**Data:**
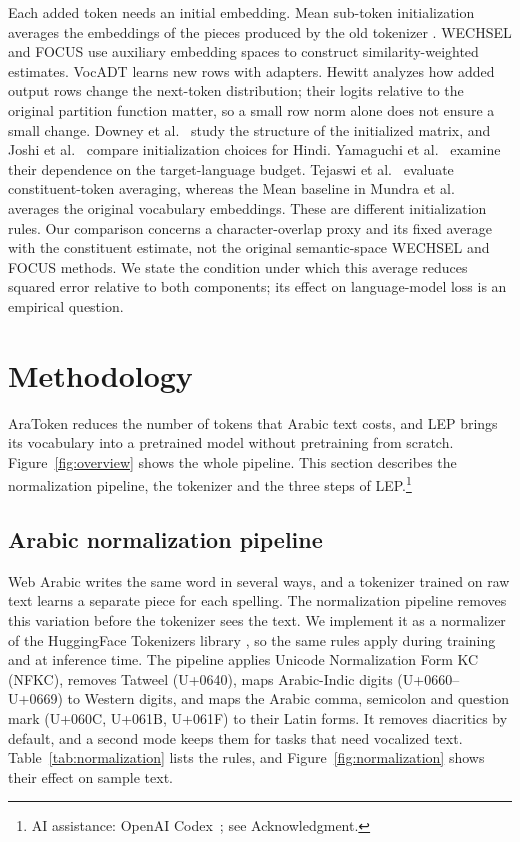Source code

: \documentclass{ieeeaccess}
\begin{document}
Each added token needs an initial embedding. Mean sub-token initialization
averages the embeddings of the pieces produced by the old tokenizer
\cite{tejaswi2024design}. WECHSEL \cite{minixhofer2022wechsel} and FOCUS
\cite{dobler2023focus} use auxiliary embedding spaces to construct
similarity-weighted estimates. VocADT \cite{han_vocadt_2025} learns new rows
with adapters. Hewitt \cite{hewitt2021initializing} analyzes how added output
rows change the next-token distribution; their logits relative to the
original partition function matter, so a small row norm alone does not
ensure a small change. Downey et al.\ \cite{downey2023embedding} study the
structure of the initialized matrix, and Joshi et al.\
\cite{joshi2026beyond} compare initialization choices for Hindi.
Yamaguchi et al.\ \cite{yamaguchi2026expand} examine their dependence on the
target-language budget. Tejaswi et al.\ \cite{tejaswi2024design} evaluate
constituent-token averaging, whereas the Mean baseline in Mundra et al.\
\cite{mundra2024empirical} averages the original vocabulary embeddings.
These are different initialization rules. Our comparison concerns a
character-overlap proxy and its fixed average with the constituent estimate,
not the original semantic-space WECHSEL and FOCUS methods. We state the
condition under which this average reduces squared error relative to both
components; its effect on language-model loss is an empirical question.

\section{Methodology}
\label{sec:methodology}

AraToken reduces the number of tokens that Arabic text costs, and LEP brings
its vocabulary into a pretrained model without pretraining from scratch.
Figure~\ref{fig:overview} shows the whole pipeline. This section describes
the normalization pipeline, the tokenizer and the three steps of LEP.\footnote{AI assistance: OpenAI Codex~\cite{openaicodex2026}; see Acknowledgment.}

\subsection{Arabic normalization pipeline}
\label{sec:normalization}

Web Arabic writes the same word in several ways, and a tokenizer trained on
raw text learns a separate piece for each spelling. The normalization
pipeline removes this variation before the tokenizer sees the text. We
implement it as a normalizer of the HuggingFace Tokenizers library
\cite{moi2023tokenizers}, so the same rules apply during training and at
inference time. The pipeline applies Unicode Normalization Form KC (NFKC), removes Tatweel
(U+0640), maps Arabic-Indic digits (U+0660--U+0669) to Western digits, and
maps the Arabic comma, semicolon and question mark (U+060C, U+061B, U+061F)
to their Latin forms. It removes diacritics by default, and a second mode
keeps them for tasks that need vocalized text. Table~\ref{tab:normalization}
lists the rules, and Figure~\ref{fig:normalization} shows their effect on
sample text.
\end{document}
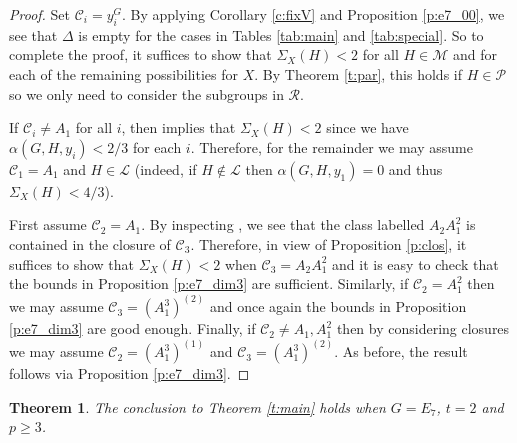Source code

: \documentclass[twoside,a4paper,reqno,11pt]{amsart}
\renewcommand{\a}{\alpha}
\newcommand{\<}{\langle}
\renewcommand{\>}{\rangle}
\newcommand{\geqs}{\geqslant}
\renewcommand{\:}{\colon}
\theoremstyle{plain}
\newtheorem{thm}{Theorem}[section]
\theoremstyle{definition}
\begin{document}
\begin{proof}
Set $\mathcal{C}_i = y_i^G$. By applying Corollary \ref{c:fixV} and Proposition \ref{p:e7_00}, we see that $\Delta$ is empty for the cases in Tables \ref{tab:main} and \ref{tab:special}. So to complete the proof, it suffices to show that $\Sigma_X(H)<2$ for all $H \in \mathcal{M}$ and for each of the remaining possibilities for $X$. By Theorem \ref{t:par}, this holds if $H \in \mathcal{P}$ so we only need to consider the subgroups in $\mathcal{R}$. 

If $\mathcal{C}_i \ne A_1$ for all $i$, then \cite[Theorem 3.1]{BGG1} implies that $\Sigma_X(H) <2$ since we have $\a(G,H,y_i)<2/3$ for each $i$. Therefore, for the remainder we may assume $\mathcal{C}_1 = A_1$ and $H \in \mathcal{L}$ (indeed, if $H \not\in \mathcal{L}$ then $\a(G,H,y_1) = 0$ and thus $\Sigma_X(H) < 4/3$). 

First assume $\mathcal{C}_2 = A_1$. By inspecting \cite[Chapter 4]{Spal}, we see that the class labelled $A_2A_1^2$ is contained in the closure of $\mathcal{C}_3$. Therefore, in view of Proposition \ref{p:clos}, it suffices to show that $\Sigma_X(H)<2$ when $\mathcal{C}_3 = A_2A_1^2$ and it is easy to check that the bounds in Proposition \ref{p:e7_dim3} are sufficient. Similarly, if $\mathcal{C}_2 = A_1^2$ then we may assume $\mathcal{C}_3 = (A_1^3)^{(2)}$ and once again the bounds in Proposition \ref{p:e7_dim3} are good enough. Finally, if $\mathcal{C}_2 \ne A_1,A_1^2$ then by considering closures we may assume $\mathcal{C}_2 = (A_1^3)^{(1)}$ and $\mathcal{C}_3 = (A_1^3)^{(2)}$. As before, the result follows via Proposition \ref{p:e7_dim3}.
\end{proof}

\begin{thm}\label{t:e7_2}
The conclusion to Theorem \ref{t:main} holds when $G = E_7$, $t=2$ and $p \geqs 3$.
\end{thm}
\end{document}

**Exercise objective:** Using the listing above, return all lines where the word "reduces" occurs.

**Answer section:**
condition under which this average reduces squared error relative to both
AraToken reduces the number of tokens that Arabic text costs, and LEP brings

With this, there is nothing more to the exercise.